(TASK PROMPT):
Please count the lines below that contain the word "print", and reply with that number alone.
::: SOURCE MATERIAL :::
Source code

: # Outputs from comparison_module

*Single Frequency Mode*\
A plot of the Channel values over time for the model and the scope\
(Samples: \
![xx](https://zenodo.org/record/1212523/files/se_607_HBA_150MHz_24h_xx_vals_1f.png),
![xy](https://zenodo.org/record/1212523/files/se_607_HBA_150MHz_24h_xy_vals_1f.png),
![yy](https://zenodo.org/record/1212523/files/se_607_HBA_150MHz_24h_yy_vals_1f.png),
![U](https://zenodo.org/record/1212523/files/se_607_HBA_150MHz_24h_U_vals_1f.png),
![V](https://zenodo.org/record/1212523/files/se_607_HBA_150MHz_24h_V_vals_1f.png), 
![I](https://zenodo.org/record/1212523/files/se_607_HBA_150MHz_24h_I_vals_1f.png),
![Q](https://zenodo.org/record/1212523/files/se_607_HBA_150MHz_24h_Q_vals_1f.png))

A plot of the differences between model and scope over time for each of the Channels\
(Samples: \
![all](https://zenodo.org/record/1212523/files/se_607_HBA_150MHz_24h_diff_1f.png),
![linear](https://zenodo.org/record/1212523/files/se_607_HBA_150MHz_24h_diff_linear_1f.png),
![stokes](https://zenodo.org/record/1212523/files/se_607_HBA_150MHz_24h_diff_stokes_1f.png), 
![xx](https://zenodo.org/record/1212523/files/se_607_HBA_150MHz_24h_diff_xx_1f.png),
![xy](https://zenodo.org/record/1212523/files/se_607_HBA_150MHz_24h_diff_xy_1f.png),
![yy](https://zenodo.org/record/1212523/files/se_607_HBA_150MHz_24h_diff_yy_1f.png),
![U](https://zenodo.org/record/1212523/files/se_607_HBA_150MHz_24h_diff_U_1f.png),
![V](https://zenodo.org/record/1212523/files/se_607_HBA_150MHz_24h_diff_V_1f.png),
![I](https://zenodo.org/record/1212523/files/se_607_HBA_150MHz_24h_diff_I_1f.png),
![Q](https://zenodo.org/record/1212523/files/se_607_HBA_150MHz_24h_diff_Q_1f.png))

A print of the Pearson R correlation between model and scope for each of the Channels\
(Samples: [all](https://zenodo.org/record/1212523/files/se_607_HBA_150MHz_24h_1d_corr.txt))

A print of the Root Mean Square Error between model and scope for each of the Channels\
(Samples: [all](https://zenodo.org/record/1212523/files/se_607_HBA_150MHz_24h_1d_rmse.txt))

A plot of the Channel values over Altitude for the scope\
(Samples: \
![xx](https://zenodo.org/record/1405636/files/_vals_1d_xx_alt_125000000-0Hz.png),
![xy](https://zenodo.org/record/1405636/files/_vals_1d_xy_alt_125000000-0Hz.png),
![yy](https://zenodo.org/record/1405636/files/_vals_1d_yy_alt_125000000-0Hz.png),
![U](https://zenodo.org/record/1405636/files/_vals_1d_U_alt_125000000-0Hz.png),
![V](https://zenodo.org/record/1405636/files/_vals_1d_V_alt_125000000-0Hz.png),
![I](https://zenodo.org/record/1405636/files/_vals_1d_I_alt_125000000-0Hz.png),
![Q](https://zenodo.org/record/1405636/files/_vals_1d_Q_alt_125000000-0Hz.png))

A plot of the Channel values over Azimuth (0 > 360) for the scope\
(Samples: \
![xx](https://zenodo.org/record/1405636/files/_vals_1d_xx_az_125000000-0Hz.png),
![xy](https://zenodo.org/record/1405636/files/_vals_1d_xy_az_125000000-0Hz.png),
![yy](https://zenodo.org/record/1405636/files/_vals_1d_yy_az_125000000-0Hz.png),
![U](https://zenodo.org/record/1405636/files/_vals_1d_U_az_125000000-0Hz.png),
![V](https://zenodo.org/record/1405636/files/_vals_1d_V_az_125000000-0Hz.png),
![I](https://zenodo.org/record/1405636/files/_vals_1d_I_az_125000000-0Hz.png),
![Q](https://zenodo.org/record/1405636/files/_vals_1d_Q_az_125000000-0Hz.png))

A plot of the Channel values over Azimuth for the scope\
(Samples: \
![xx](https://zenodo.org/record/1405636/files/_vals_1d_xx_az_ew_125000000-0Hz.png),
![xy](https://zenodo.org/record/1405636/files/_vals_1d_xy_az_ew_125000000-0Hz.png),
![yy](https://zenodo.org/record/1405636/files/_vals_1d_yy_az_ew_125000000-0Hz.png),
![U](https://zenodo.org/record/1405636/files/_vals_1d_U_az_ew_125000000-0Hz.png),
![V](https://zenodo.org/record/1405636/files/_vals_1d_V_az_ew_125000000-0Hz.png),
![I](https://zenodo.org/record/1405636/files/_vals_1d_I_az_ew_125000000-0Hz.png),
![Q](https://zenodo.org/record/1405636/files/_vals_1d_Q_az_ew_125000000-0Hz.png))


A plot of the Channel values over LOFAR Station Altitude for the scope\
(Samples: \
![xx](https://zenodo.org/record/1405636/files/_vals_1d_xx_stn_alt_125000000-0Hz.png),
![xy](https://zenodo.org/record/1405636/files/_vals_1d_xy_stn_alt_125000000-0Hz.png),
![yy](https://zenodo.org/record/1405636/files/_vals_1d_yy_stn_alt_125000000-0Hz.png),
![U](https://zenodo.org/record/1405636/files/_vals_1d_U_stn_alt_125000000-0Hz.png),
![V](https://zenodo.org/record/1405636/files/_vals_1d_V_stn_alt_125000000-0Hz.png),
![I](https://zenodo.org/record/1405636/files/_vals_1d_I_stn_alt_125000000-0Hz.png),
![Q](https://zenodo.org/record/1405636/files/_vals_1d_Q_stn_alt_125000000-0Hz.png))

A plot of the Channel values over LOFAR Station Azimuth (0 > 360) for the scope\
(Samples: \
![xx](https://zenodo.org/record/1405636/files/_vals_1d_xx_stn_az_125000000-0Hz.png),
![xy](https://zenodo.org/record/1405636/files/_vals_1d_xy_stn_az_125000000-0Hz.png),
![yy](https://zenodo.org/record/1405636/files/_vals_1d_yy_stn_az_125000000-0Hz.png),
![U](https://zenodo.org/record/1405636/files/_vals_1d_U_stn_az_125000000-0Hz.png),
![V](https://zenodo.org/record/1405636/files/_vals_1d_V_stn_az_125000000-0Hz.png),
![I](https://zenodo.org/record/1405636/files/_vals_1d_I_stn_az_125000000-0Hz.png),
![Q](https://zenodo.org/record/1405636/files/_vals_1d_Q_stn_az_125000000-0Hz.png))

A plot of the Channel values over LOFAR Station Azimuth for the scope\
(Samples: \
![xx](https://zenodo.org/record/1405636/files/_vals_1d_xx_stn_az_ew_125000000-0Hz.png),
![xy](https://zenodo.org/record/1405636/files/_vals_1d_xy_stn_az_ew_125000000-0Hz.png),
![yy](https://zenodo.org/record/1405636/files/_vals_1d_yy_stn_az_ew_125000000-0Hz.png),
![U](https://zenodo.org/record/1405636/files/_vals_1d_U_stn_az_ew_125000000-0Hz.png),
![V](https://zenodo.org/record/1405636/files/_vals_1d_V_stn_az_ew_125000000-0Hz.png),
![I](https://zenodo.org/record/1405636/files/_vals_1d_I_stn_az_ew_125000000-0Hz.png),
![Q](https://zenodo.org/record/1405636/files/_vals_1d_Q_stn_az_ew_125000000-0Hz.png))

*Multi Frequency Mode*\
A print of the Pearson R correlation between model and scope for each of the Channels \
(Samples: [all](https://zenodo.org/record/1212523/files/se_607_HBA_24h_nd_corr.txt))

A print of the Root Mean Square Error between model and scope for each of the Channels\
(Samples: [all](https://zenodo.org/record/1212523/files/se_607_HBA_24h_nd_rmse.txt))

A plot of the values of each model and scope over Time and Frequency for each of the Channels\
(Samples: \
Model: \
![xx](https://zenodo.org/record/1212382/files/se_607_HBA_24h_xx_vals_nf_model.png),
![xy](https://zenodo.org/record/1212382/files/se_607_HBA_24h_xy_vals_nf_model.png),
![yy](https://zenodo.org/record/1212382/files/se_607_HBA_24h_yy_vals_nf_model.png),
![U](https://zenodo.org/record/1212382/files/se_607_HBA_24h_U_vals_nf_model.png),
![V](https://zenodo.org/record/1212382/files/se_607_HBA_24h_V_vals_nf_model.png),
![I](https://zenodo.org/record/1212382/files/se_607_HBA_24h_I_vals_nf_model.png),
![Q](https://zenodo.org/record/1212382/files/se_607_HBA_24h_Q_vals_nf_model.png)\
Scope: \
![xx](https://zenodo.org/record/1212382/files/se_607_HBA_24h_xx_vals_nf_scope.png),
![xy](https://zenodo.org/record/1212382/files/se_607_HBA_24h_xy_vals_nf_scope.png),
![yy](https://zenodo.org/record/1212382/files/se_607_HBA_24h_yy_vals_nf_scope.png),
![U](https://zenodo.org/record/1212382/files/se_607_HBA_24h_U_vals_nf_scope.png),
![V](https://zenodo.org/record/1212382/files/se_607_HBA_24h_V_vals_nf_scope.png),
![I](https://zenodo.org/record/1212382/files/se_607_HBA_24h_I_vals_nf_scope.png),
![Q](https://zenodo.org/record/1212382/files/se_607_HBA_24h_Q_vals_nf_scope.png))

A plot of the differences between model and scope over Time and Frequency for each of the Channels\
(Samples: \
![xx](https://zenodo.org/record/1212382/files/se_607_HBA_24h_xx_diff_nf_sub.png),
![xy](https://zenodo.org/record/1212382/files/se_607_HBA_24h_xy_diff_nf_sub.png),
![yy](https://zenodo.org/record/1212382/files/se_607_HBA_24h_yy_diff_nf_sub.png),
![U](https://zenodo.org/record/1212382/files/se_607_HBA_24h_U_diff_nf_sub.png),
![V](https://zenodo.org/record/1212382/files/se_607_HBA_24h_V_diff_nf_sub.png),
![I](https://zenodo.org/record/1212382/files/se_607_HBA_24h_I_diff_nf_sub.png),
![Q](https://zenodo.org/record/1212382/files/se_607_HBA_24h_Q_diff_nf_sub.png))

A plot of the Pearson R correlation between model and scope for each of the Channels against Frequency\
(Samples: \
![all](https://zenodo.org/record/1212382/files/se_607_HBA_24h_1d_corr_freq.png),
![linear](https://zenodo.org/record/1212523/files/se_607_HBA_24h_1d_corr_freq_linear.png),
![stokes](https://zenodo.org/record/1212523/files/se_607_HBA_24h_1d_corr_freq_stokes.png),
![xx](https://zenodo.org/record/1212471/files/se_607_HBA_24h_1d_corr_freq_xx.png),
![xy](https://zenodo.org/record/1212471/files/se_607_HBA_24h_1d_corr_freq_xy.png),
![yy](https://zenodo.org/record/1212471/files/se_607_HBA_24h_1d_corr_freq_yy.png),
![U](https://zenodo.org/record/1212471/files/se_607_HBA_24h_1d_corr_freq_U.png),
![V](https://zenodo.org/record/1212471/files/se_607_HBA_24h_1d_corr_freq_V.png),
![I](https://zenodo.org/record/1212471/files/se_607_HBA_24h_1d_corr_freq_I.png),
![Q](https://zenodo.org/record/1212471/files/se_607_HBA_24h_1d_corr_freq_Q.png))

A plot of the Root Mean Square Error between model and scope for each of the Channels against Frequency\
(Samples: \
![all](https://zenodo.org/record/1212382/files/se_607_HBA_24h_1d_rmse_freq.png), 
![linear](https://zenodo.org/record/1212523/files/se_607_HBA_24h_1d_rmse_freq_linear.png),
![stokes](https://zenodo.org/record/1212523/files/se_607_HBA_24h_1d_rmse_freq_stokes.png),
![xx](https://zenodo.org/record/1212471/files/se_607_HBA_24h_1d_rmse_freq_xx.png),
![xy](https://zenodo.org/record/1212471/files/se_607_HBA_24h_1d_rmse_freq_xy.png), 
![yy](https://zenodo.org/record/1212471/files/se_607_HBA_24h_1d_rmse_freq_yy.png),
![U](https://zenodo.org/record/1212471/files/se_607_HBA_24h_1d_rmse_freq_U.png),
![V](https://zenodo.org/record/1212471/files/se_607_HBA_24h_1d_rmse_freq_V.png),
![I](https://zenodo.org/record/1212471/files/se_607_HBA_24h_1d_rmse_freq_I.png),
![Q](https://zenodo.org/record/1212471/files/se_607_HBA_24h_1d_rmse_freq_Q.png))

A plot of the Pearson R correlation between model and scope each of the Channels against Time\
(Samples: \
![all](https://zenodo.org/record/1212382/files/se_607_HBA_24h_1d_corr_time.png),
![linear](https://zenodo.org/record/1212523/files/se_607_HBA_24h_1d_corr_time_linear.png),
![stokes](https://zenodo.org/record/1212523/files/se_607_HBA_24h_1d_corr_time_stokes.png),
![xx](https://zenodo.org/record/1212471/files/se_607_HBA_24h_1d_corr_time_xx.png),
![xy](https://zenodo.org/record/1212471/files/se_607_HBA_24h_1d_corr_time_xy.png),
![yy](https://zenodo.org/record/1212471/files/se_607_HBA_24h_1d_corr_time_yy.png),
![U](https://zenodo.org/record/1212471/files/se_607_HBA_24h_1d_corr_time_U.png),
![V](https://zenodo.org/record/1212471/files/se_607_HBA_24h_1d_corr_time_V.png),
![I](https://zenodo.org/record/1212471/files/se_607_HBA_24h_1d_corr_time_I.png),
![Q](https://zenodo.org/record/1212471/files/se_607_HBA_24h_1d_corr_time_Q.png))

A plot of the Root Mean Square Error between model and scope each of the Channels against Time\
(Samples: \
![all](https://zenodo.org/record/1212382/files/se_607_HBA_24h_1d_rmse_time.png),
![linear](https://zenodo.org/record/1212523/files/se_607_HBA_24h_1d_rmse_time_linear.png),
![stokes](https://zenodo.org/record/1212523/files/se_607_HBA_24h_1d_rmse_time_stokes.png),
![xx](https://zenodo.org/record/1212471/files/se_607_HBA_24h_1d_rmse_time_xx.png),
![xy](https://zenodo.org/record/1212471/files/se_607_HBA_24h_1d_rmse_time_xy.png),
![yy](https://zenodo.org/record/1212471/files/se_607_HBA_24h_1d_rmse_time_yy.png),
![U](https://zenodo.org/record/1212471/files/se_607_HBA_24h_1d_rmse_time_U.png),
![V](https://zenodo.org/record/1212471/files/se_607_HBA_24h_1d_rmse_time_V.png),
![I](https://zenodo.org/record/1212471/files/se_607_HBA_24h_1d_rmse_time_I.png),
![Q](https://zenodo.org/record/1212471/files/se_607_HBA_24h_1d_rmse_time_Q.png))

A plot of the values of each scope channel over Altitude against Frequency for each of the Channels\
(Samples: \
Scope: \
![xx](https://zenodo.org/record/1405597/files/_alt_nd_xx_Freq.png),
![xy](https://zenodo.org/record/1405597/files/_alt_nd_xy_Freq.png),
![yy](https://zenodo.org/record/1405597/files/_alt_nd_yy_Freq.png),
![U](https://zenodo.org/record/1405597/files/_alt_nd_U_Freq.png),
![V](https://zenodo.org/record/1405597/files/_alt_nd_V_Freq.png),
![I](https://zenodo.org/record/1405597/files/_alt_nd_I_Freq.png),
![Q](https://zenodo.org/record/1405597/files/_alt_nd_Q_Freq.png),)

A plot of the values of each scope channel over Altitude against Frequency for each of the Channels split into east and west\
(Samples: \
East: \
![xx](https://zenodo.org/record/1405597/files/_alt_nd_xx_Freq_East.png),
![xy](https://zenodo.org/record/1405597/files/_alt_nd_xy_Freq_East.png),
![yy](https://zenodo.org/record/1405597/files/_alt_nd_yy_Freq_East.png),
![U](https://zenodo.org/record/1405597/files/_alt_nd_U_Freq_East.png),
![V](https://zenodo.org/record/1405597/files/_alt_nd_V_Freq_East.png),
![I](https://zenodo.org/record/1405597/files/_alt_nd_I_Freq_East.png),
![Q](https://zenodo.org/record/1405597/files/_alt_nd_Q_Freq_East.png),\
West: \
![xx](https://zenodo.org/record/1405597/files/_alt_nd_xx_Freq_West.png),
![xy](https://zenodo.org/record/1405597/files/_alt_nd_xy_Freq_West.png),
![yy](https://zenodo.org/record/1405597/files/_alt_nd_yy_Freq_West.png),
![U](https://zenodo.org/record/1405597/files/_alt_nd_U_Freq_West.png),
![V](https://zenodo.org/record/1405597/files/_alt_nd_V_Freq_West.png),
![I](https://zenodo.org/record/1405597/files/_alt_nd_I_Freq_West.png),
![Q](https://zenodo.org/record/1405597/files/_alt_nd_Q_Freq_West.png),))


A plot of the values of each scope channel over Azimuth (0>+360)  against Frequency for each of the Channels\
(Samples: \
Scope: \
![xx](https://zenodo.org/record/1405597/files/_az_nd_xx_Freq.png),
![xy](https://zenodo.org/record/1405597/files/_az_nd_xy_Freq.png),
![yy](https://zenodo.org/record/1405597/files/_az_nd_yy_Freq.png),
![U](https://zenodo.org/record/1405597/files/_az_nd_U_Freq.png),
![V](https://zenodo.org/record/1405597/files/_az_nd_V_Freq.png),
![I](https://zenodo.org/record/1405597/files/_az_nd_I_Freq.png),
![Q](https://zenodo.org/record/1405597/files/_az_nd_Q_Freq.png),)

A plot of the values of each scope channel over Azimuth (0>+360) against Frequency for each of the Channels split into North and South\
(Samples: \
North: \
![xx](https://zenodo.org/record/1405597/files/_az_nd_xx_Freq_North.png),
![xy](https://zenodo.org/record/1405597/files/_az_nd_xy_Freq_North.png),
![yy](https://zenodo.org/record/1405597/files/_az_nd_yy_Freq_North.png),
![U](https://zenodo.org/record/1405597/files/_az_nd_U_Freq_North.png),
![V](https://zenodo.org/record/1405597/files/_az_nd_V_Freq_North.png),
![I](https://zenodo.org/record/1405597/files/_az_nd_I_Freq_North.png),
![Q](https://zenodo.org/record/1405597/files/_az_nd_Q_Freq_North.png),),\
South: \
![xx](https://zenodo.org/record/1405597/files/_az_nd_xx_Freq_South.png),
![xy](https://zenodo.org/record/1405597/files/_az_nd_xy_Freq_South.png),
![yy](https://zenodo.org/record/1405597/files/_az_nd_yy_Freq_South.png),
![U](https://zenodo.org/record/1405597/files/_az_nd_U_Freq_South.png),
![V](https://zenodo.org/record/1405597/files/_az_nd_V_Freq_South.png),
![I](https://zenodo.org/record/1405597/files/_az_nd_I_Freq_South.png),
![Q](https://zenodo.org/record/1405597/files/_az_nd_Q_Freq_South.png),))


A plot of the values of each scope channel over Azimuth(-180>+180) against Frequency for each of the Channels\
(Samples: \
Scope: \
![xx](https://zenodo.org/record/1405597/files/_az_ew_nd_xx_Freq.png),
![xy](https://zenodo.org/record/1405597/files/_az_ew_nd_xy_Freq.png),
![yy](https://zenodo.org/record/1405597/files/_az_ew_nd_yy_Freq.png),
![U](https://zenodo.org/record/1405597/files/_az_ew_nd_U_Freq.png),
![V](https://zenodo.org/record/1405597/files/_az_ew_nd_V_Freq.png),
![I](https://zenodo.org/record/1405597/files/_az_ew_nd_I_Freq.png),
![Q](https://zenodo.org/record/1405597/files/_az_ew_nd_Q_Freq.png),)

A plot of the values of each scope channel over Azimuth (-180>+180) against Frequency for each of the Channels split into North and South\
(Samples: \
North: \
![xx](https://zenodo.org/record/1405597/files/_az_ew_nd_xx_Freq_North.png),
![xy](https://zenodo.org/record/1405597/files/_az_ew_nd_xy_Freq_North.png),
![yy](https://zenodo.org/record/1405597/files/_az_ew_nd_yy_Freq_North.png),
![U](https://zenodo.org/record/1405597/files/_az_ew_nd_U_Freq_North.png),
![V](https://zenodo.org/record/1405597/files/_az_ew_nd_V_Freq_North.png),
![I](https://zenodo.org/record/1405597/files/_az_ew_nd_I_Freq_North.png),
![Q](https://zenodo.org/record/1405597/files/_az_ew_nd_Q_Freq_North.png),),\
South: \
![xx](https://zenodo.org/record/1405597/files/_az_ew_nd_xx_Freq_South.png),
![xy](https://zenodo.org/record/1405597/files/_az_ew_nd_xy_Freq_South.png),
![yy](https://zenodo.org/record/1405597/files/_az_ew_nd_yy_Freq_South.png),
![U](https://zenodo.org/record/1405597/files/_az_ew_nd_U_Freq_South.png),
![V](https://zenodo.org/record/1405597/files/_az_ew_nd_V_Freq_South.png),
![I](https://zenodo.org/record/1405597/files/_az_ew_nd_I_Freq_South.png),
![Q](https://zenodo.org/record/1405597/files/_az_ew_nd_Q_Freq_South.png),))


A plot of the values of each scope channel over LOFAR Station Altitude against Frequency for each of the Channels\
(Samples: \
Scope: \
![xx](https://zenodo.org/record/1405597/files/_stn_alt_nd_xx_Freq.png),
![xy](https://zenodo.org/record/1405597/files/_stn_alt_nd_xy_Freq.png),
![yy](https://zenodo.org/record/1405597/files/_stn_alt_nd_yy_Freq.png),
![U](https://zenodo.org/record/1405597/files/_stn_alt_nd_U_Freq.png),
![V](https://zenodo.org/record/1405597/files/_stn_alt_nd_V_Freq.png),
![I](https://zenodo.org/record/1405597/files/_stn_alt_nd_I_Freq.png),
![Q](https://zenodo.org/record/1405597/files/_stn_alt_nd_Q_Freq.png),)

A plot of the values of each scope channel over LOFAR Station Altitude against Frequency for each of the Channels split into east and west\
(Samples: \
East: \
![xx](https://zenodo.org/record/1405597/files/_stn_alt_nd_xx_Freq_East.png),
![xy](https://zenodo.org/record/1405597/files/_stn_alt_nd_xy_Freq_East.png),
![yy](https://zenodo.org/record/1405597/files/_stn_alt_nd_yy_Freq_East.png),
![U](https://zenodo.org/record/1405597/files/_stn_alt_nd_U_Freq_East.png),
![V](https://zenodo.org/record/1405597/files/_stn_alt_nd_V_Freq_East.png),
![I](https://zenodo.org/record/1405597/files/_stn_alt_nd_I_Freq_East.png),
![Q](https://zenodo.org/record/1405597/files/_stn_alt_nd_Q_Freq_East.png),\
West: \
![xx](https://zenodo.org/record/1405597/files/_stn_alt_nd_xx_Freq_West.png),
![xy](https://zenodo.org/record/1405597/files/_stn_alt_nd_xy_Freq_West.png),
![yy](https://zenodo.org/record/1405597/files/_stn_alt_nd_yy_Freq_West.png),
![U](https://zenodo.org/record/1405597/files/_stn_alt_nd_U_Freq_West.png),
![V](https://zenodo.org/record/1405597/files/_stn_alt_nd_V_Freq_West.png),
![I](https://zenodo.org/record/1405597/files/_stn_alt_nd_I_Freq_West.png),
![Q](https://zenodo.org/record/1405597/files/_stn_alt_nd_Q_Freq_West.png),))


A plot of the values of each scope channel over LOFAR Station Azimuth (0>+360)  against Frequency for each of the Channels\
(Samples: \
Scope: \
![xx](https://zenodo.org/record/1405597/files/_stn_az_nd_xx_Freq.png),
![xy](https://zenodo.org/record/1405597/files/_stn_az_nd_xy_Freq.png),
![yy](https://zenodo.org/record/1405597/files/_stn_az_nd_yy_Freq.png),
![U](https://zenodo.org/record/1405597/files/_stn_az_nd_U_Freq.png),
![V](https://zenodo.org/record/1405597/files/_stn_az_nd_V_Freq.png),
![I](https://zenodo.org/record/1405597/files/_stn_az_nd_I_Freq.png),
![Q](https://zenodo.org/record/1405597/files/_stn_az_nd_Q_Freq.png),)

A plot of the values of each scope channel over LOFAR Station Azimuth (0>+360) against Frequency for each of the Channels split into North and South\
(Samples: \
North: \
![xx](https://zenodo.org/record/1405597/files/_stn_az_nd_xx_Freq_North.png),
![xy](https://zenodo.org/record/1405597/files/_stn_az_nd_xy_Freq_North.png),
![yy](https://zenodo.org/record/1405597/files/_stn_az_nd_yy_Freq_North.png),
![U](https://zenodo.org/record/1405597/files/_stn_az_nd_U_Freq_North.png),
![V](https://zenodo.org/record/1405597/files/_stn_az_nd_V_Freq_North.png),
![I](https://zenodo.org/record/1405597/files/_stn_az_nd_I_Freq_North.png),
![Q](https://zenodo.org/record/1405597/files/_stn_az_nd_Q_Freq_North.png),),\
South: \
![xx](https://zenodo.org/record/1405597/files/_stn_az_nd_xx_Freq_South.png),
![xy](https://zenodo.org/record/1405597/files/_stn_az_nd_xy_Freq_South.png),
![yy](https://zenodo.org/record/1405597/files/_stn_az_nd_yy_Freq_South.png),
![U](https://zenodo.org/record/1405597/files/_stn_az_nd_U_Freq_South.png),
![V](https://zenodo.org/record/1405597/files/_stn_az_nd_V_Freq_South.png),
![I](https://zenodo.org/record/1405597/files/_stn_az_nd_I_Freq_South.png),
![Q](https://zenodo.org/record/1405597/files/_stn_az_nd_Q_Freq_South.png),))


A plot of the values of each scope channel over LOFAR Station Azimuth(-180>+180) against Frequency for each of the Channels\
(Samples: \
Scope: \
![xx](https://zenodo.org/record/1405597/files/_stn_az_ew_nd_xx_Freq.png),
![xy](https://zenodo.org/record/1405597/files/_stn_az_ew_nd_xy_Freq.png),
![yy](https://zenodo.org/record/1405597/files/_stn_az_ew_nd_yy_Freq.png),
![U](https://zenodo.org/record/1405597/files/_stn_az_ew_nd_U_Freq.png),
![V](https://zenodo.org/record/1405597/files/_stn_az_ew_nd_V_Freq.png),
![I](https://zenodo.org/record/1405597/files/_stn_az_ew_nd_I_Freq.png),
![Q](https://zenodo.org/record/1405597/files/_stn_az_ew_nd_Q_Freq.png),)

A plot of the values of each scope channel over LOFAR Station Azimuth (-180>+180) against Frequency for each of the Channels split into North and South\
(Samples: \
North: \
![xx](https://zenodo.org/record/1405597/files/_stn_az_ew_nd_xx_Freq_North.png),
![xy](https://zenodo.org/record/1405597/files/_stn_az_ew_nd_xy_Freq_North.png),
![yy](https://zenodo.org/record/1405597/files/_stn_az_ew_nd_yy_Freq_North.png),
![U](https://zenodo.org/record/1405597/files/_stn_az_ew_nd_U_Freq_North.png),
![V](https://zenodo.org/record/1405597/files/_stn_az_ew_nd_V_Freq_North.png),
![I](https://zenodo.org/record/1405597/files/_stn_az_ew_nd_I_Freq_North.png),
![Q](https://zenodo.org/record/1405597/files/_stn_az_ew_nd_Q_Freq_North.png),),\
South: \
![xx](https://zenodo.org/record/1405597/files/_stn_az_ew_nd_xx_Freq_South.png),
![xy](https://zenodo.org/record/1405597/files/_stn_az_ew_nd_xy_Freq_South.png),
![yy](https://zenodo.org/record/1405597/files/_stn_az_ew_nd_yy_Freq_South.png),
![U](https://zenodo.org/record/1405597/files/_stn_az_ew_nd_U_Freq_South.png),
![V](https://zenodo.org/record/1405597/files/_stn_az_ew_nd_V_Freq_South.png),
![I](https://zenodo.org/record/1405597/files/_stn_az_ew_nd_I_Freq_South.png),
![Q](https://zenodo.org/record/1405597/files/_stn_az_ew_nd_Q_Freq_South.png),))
:::
(SOLVED EXERCISE):
4